# TASK
The records below must be copied in full; omit the images.

################

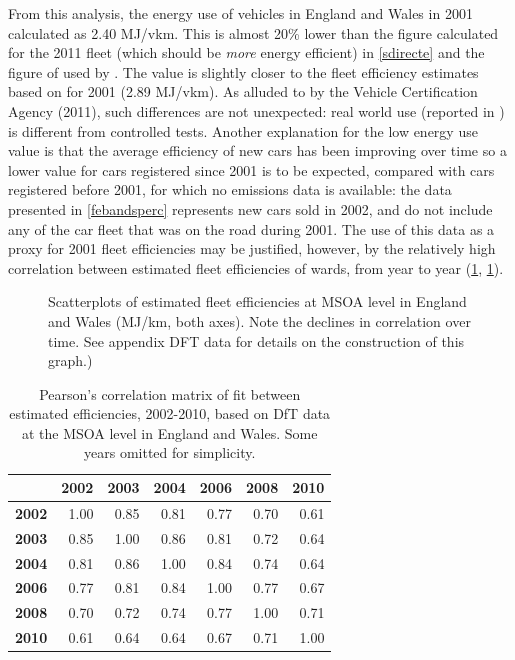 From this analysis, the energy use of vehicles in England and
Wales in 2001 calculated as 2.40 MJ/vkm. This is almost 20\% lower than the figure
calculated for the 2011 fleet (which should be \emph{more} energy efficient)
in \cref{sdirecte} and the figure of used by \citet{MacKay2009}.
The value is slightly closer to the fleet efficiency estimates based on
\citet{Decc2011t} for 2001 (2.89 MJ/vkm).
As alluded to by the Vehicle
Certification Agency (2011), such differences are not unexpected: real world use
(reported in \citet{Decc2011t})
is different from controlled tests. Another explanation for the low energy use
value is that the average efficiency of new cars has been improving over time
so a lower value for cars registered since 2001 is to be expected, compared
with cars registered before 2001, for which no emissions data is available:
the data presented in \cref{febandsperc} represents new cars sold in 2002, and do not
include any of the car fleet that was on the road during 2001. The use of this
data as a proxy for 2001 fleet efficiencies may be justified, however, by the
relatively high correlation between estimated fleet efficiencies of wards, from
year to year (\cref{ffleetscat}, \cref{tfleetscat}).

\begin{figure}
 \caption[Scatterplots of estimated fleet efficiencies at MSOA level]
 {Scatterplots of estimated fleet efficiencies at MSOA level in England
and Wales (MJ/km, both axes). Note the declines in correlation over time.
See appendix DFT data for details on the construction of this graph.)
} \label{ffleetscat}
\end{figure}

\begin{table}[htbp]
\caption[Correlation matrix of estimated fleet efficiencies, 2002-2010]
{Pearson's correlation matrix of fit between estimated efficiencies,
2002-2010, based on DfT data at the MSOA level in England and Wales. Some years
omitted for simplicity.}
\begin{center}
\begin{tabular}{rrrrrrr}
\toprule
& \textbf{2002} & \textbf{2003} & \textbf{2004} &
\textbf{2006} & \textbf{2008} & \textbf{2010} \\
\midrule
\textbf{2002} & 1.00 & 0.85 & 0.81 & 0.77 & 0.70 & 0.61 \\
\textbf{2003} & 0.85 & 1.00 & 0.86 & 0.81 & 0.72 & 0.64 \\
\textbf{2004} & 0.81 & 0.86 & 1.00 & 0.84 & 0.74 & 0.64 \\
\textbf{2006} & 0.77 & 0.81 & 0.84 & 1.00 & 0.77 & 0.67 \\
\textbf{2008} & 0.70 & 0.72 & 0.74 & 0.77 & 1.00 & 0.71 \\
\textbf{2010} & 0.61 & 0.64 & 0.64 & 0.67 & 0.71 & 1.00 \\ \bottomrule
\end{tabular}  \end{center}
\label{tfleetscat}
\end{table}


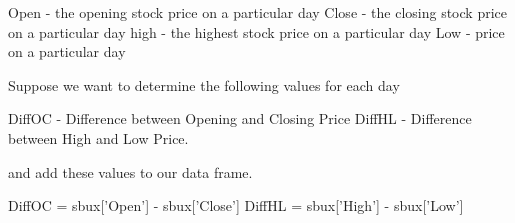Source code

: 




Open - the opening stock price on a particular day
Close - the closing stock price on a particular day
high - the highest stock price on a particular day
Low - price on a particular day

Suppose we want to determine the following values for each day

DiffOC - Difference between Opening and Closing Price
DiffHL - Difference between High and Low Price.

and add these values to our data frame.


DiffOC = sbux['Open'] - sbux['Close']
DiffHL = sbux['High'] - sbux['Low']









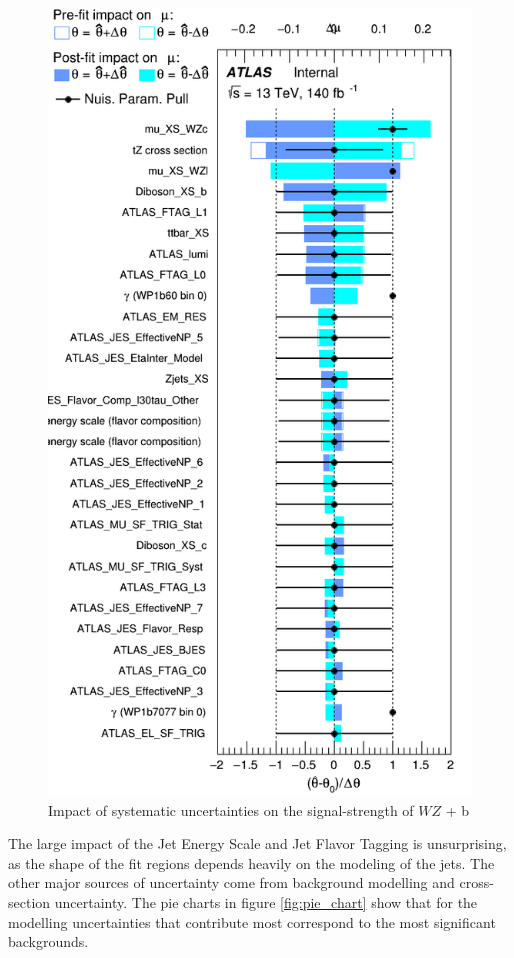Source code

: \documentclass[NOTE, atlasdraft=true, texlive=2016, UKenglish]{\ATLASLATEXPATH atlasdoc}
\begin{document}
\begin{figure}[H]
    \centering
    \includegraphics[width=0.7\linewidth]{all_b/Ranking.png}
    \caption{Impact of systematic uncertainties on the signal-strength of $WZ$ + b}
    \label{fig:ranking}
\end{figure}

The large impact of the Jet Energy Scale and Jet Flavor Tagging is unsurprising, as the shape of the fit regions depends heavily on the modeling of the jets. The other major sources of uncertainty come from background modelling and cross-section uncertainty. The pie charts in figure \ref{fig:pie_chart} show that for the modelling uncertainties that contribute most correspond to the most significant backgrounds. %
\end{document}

################

# THE ANSWER
 From this analysis, the energy use of vehicles in England and
Wales in 2001 calculated as 2.40 MJ/vkm. This is almost 20\% lower than the figure
calculated for the 2011 fleet (which should be \emph{more} energy efficient)
in \cref{sdirecte} and the figure of used by \citet{MacKay2009}.
The value is slightly closer to the fleet efficiency estimates based on
\citet{Decc2011t} for 2001 (2.89 MJ/vkm).
As alluded to by the Vehicle
Certification Agency (2011), such differences are not unexpected: real world use
(reported in \citet{Decc2011t})
is different from controlled tests. Another explanation for the low energy use
value is that the average efficiency of new cars has been improving over time
so a lower value for cars registered since 2001 is to be expected, compared
with cars registered before 2001, for which no emissions data is available:
the data presented in \cref{febandsperc} represents new cars sold in 2002, and do not
include any of the car fleet that was on the road during 2001. The use of this
data as a proxy for 2001 fleet efficiencies may be justified, however, by the
relatively high correlation between estimated fleet efficiencies of wards, from
year to year (\cref{ffleetscat}, \cref{tfleetscat}).

\begin{figure}
 \caption[Scatterplots of estimated fleet efficiencies at MSOA level]
 {Scatterplots of estimated fleet efficiencies at MSOA level in England
and Wales (MJ/km, both axes). Note the declines in correlation over time.
See appendix DFT data for details on the construction of this graph.)
} \label{ffleetscat}
\end{figure}

\begin{table}[htbp]
\caption[Correlation matrix of estimated fleet efficiencies, 2002-2010]
{Pearson's correlation matrix of fit between estimated efficiencies,
2002-2010, based on DfT data at the MSOA level in England and Wales. Some years
omitted for simplicity.}
\begin{center}
\begin{tabular}{rrrrrrr}
\toprule
& \textbf{2002} & \textbf{2003} & \textbf{2004} &
\textbf{2006} & \textbf{2008} & \textbf{2010} \\
\midrule
\textbf{2002} & 1.00 & 0.85 & 0.81 & 0.77 & 0.70 & 0.61 \\
\textbf{2003} & 0.85 & 1.00 & 0.86 & 0.81 & 0.72 & 0.64 \\
\textbf{2004} & 0.81 & 0.86 & 1.00 & 0.84 & 0.74 & 0.64 \\
\textbf{2006} & 0.77 & 0.81 & 0.84 & 1.00 & 0.77 & 0.67 \\
\textbf{2008} & 0.70 & 0.72 & 0.74 & 0.77 & 1.00 & 0.71 \\
\textbf{2010} & 0.61 & 0.64 & 0.64 & 0.67 & 0.71 & 1.00 \\ \bottomrule
\end{tabular}  \end{center}
\label{tfleetscat}
\end{table}


Source code

: 




Open - the opening stock price on a particular day
Close - the closing stock price on a particular day
high - the highest stock price on a particular day
Low - price on a particular day

Suppose we want to determine the following values for each day

DiffOC - Difference between Opening and Closing Price
DiffHL - Difference between High and Low Price.

and add these values to our data frame.


DiffOC = sbux['Open'] - sbux['Close']
DiffHL = sbux['High'] - sbux['Low']









Source code

: \documentclass[NOTE, atlasdraft=true, texlive=2016, UKenglish]{\ATLASLATEXPATH atlasdoc}
\begin{document}
\begin{figure}[H]
    \centering
    \includegraphics[width=0.7\linewidth]{all_b/Ranking.png}
    \caption{Impact of systematic uncertainties on the signal-strength of $WZ$ + b}
    \label{fig:ranking}
\end{figure}

The large impact of the Jet Energy Scale and Jet Flavor Tagging is unsurprising, as the shape of the fit regions depends heavily on the modeling of the jets. The other major sources of uncertainty come from background modelling and cross-section uncertainty. The pie charts in figure \ref{fig:pie_chart} show that for the modelling uncertainties that contribute most correspond to the most significant backgrounds. %
\end{document}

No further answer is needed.